Imitation is the best form of flattery for adults, but for newborns, it’s a milestone. New babies are astute people-watchers who learn how to do things by observing the actions and body language of others. This is how they’re capable of knowing what to do without being given directions. However, is this imitation an innate ability or learned skill?

A recent study published in the journal Current Biology suggests imitation isn't an innate behavior, but one that is learned.

"Infants aren't born with the ability to copy what other people do, but they acquire that skill during the first months of life," said Professor Virginia Slaughter, study author and head of the School of Psychology at the University of Queensland in Australia, in a statement.

Slaughter and her international team of researchers observed more than 100 babies who were shown 11 gestures for 60 seconds each at 1, 3, 6, and 9 weeks of age.
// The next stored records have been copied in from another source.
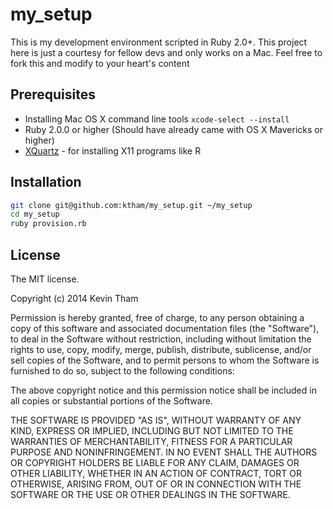 # my_setup

This is my development environment scripted in Ruby 2.0+.
This project here is just a courtesy for fellow devs and only works on a Mac.
Feel free to fork this and modify to your heart's content

## Prerequisites
* Installing Mac OS X command line tools `xcode-select --install`
* Ruby 2.0.0 or higher (Should have already came with OS X Mavericks or higher)
* [XQuartz](https://xquartz.macosforge.org/) - for installing X11 programs like R

## Installation

```bash
git clone git@github.com:ktham/my_setup.git ~/my_setup
cd my_setup
ruby provision.rb
```

## License

The MIT license.

Copyright (c) 2014 Kevin Tham

Permission is hereby granted, free of charge, to any person obtaining a copy of this software and associated documentation files (the "Software"), to deal in the Software without restriction, including without limitation the rights to use, copy, modify, merge, publish, distribute, sublicense, and/or sell copies of the Software, and to permit persons to whom the Software is furnished to do so, subject to the following conditions:

The above copyright notice and this permission notice shall be included in all copies or substantial portions of the Software.

THE SOFTWARE IS PROVIDED "AS IS", WITHOUT WARRANTY OF ANY KIND, EXPRESS OR IMPLIED, INCLUDING BUT NOT LIMITED TO THE WARRANTIES OF MERCHANTABILITY, FITNESS FOR A PARTICULAR PURPOSE AND NONINFRINGEMENT. IN NO EVENT SHALL THE AUTHORS OR COPYRIGHT HOLDERS BE LIABLE FOR ANY CLAIM, DAMAGES OR OTHER LIABILITY, WHETHER IN AN ACTION OF CONTRACT, TORT OR OTHERWISE, ARISING FROM, OUT OF OR IN CONNECTION WITH THE SOFTWARE OR THE USE OR OTHER DEALINGS IN THE SOFTWARE.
This helped researchers determine when exactly the infants began to imitate and which factors contributed to this emerging skill. The babies were shown four facial gestures (tongue protrusion, mouth opening, happy face, and sad face); two non-social objects simulating facial gestures (a spoon protruding through a tube and a box opening); two hand gestures (index finger protrusion and grasping); and three vocal gestures (‘‘mmm,’’ ‘‘eee,’’ and ‘‘click’’ sounds). The researchers recorded the number of times the infants made each gesture, then compared how often the infants' responses matched the models’ gestures.
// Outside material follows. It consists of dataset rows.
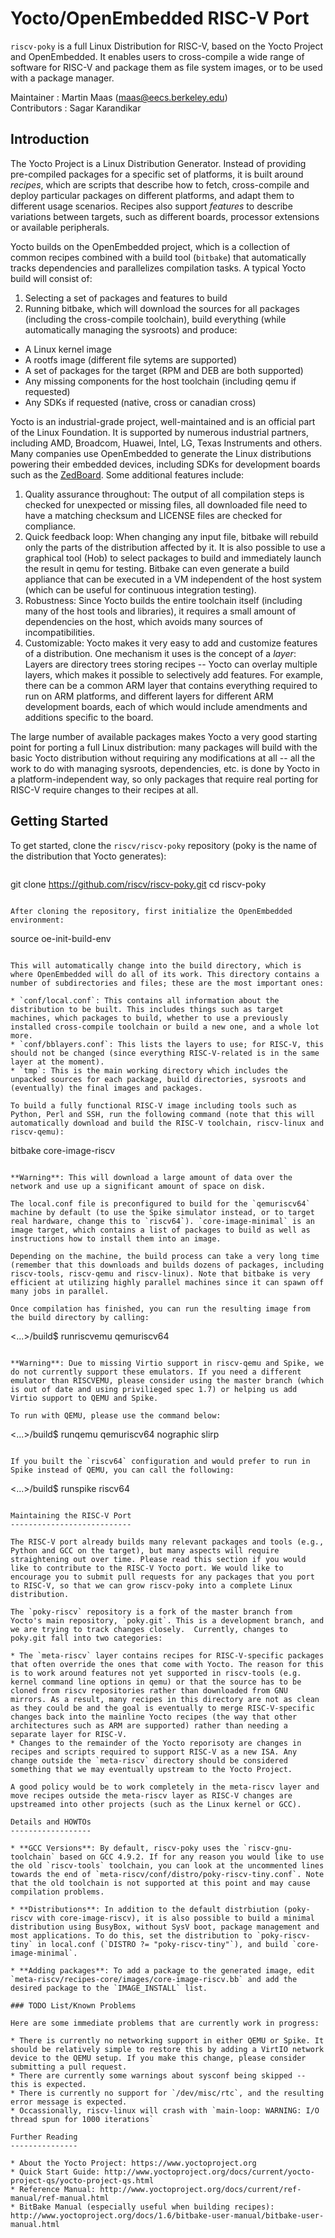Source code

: Yocto/OpenEmbedded RISC-V Port
==============================

`riscv-poky` is a full Linux Distribution for RISC-V, based on the Yocto Project and OpenEmbedded. It enables users to cross-compile a wide range of software for RISC-V and package them as file system images, or to be used with a package manager.

Maintainer  : Martin Maas (maas@eecs.berkeley.edu)   
Contributors : Sagar Karandikar   

Introduction
-----------

The Yocto Project is a Linux Distribution Generator. Instead of providing pre-compiled packages for a specific set of platforms, it is built around *recipes*, which are scripts that describe how to fetch, cross-compile and deploy particular packages on different platforms, and adapt them to different usage scenarios. Recipes also support *features* to describe variations between targets, such as different boards, processor extensions or available peripherals.

Yocto builds on the OpenEmbedded project, which is a collection of common recipes combined with a build tool (`bitbake`) that automatically tracks dependencies and parallelizes compilation tasks. A typical Yocto build will consist of:

1. Selecting a set of packages and features to build
2. Running bitbake, which will download the sources for all packages (including the cross-compile toolchain), build everything (while automatically managing the sysroots) and produce:

  * A Linux kernel image
  * A rootfs image (different file sytems are supported)
  * A set of packages for the target (RPM and DEB are both supported)
  * Any missing components for the host toolchain (including qemu if requested)
  * Any SDKs if requested (native, cross or canadian cross)

Yocto is an industrial-grade project, well-maintained and is an official part of the Linux Foundation. It is supported by numerous industrial partners, including AMD, Broadcom, Huawei, Intel, LG, Texas Instruments and others. Many companies use OpenEmbedded to generate the Linux distributions powering their embedded devices, including SDKs for development boards such as the [ZedBoard](https://github.com/Xilinx/meta-xilinx). Some additional features include:

1. Quality assurance throughout: The output of all compilation steps is checked for unexpected or missing files, all downloaded file need to have a matching checksum and LICENSE files are checked for compliance.
2. Quick feedback loop: When changing any input file, bitbake will rebuild only the parts of the distribution affected by it. It is also possible to use a graphical tool (Hob) to select packages to build and immediately launch the result in qemu for testing. Bitbake can even generate a build appliance that can be executed in a VM independent of the host system (which can be useful for continuous integration testing).
3. Robustness: Since Yocto builds the entire toolchain itself (including many of the host tools and libraries), it requires a small amount of dependencies on the host, which avoids many sources of incompatibilities.
4. Customizable: Yocto makes it very easy to add and customize features of a distribution. One mechanism it uses is the concept of a *layer*: Layers are directory trees storing recipes -- Yocto can overlay multiple layers, which makes it possible to selectively add features. For example, there can be a common ARM layer that contains everything required to run on ARM platforms, and different layers for different ARM development boards, each of which would include amendments and additions specific to the board.

The large number of available packages makes Yocto a very good starting point for porting a full Linux distribution: many packages will build with the basic Yocto distribution without requiring any modifications at all -- all the work to do with managing sysroots, dependencies, etc. is done by Yocto in a platform-independent way, so only packages that require real porting for RISC-V require changes to their recipes at all.

Getting Started
---------------

To get started, clone the `riscv/riscv-poky` repository (poky is the name of the distribution that Yocto generates):

>```
git clone https://github.com/riscv/riscv-poky.git
cd riscv-poky
```

After cloning the repository, first initialize the OpenEmbedded environment:

```
source oe-init-build-env
```

This will automatically change into the build directory, which is where OpenEmbedded will do all of its work. This directory contains a number of subdirectories and files; these are the most important ones:

* `conf/local.conf`: This contains all information about the distribution to be built. This includes things such as target machines, which packages to build, whether to use a previously installed cross-compile toolchain or build a new one, and a whole lot more.
* `conf/bblayers.conf`: This lists the layers to use; for RISC-V, this should not be changed (since everything RISC-V-related is in the same layer at the moment).
* `tmp`: This is the main working directory which includes the unpacked sources for each package, build directories, sysroots and (eventually) the final images and packages.

To build a fully functional RISC-V image including tools such as Python, Perl and SSH, run the following command (note that this will automatically download and build the RISC-V toolchain, riscv-linux and riscv-qemu):

```
bitbake core-image-riscv
```

**Warning**: This will download a large amount of data over the network and use up a significant amount of space on disk.

The local.conf file is preconfigured to build for the `qemuriscv64` machine by default (to use the Spike simulator instead, or to target real hardware, change this to `riscv64`). `core-image-minimal` is an image target, which contains a list of packages to build as well as instructions how to install them into an image.

Depending on the machine, the build process can take a very long time (remember that this downloads and builds dozens of packages, including riscv-tools, riscv-qemu and riscv-linux). Note that bitbake is very efficient at utilizing highly parallel machines since it can spawn off many jobs in parallel.

Once compilation has finished, you can run the resulting image from the build directory by calling:

```
<...>/build$ runriscvemu qemuriscv64
```

**Warning**: Due to missing Virtio support in riscv-qemu and Spike, we do not currently support these emulators. If you need a different emulator than RISCVEMU, please consider using the master branch (which is out of date and using privilieged spec 1.7) or helping us add Virtio support to QEMU and Spike. 

To run with QEMU, please use the command below:

```
<...>/build$ runqemu qemuriscv64 nographic slirp
```

If you built the `riscv64` configuration and would prefer to run in Spike instead of QEMU, you can call the following:

```
<...>/build$ runspike riscv64
```

Maintaining the RISC-V Port
---------------------------

The RISC-V port already builds many relevant packages and tools (e.g., Python and GCC on the target), but many aspects will require straightening out over time. Please read this section if you would like to contribute to the RISC-V Yocto port. We would like to encourage you to submit pull requests for any packages that you port to RISC-V, so that we can grow riscv-poky into a complete Linux distribution.

The `poky-riscv` repository is a fork of the master branch from Yocto's main repository, `poky.git`. This is a development branch, and we are trying to track changes closely.  Currently, changes to poky.git fall into two categories:

* The `meta-riscv` layer contains recipes for RISC-V-specific packages that often override the ones that come with Yocto. The reason for this is to work around features not yet supported in riscv-tools (e.g. kernel command line options in qemu) or that the source has to be cloned from riscv repositories rather than downloaded from GNU mirrors. As a result, many recipes in this directory are not as clean as they could be and the goal is eventually to merge RISC-V-specific changes back into the mainline Yocto recipes (the way that other architectures such as ARM are supported) rather than needing a separate layer for RISC-V.
* Changes to the remainder of the Yocto reporisoty are changes in recipes and scripts required to support RISC-V as a new ISA. Any change outside the `meta-riscv` directory should be considered something that we may eventually upstream to the Yocto Project.

A good policy would be to work completely in the meta-riscv layer and move recipes outside the meta-riscv layer as RISC-V changes are upstreamed into other projects (such as the Linux kernel or GCC).

Details and HOWTOs
------------------

* **GCC Versions**: By default, riscv-poky uses the `riscv-gnu-toolchain` based on GCC 4.9.2. If for any reason you would like to use the old `riscv-tools` toolchain, you can look at the uncommented lines towards the end of `meta-riscv/conf/distro/poky-riscv-tiny.conf`. Note that the old toolchain is not supported at this point and may cause compilation problems.

* **Distributions**: In addition to the default distrbiution (poky-riscv with core-image-riscv), it is also possible to build a minimal distribution using BusyBox, without SysV boot, package management and most applications. To do this, set the distribution to `poky-riscv-tiny` in local.conf (`DISTRO ?= "poky-riscv-tiny"`), and build `core-image-minimal`.

* **Adding packages**: To add a package to the generated image, edit `meta-riscv/recipes-core/images/core-image-riscv.bb` and add the desired package to the `IMAGE_INSTALL` list.

### TODO List/Known Problems

Here are some immediate problems that are currently work in progress:

* There is currently no networking support in either QEMU or Spike. It should be relatively simple to restore this by adding a VirtIO network device to the QEMU setup. If you make this change, please consider submitting a pull request.
* There are currently some warnings about sysconf being skipped -- this is expected.
* There is currently no support for `/dev/misc/rtc`, and the resulting error message is expected.
* Occassionally, riscv-linux will crash with `main-loop: WARNING: I/O thread spun for 1000 iterations`

Further Reading
---------------

* About the Yocto Project: https://www.yoctoproject.org
* Quick Start Guide: http://www.yoctoproject.org/docs/current/yocto-project-qs/yocto-project-qs.html
* Reference Manual: http://www.yoctoproject.org/docs/current/ref-manual/ref-manual.html
* BitBake Manual (especially useful when building recipes): http://www.yoctoproject.org/docs/1.6/bitbake-user-manual/bitbake-user-manual.html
The findings revealed the infants were just as likely to produce a different gesture as they were to produce a matching one. Slaughter admitted this result was not what they'd anticipated. They initially set out to examine whether differences in imitation among young infants would predict later imitation and other aspects of social development.

This contradicts the belief that babies have a born capacity to imitate expressions and sounds. Previous studies that prove newborns can imitate are extremely limited. Typically, researchers presented infants with two different behaviors, including tongue protruding or mouth opening. Both of these behaviors are commonly seen in newborns outside of imitation experiments.

"If infants also increase their tongue protrusions when an adult models a happy face or finger pointing, then it's not a case of imitation, but probably excitement at seeing an adult do something interesting," said Slaughter.

Dr. Seikhoo Bishnoi, a psychiatrist in India, believes babies are not born with the ability to imitate. "Imitation is learned behavior because in absence of stimulus imitation is not seen," he told Medical Daily.

Existing data suggests newborns do not imitate others until their second year of life and their ability to imitate different expressions and sounds is gradual throughout the toddler years. When they do possess the ability to imitate the actions of others, this serves as social learning. Their ability to imitate can tell us what the child knows and what he or she has not yet learned.

Bishnoi suggests increasing imitation means the child is learning continuously. This helps a child develop good cognitive skills, and possibly have a higher IQ and EQ (emotional intelligence) as compared to others.

The researchers are now analyzing additional data from the study to extend their research into the second year of life. They want to discover when infants really do begin to imitate and what factors may contribute to this newfound skill.

So, for those of us who’ve tirelessly tried to have newborns imitate us, it’s not us, it’s them — they will get it someday, just not yet.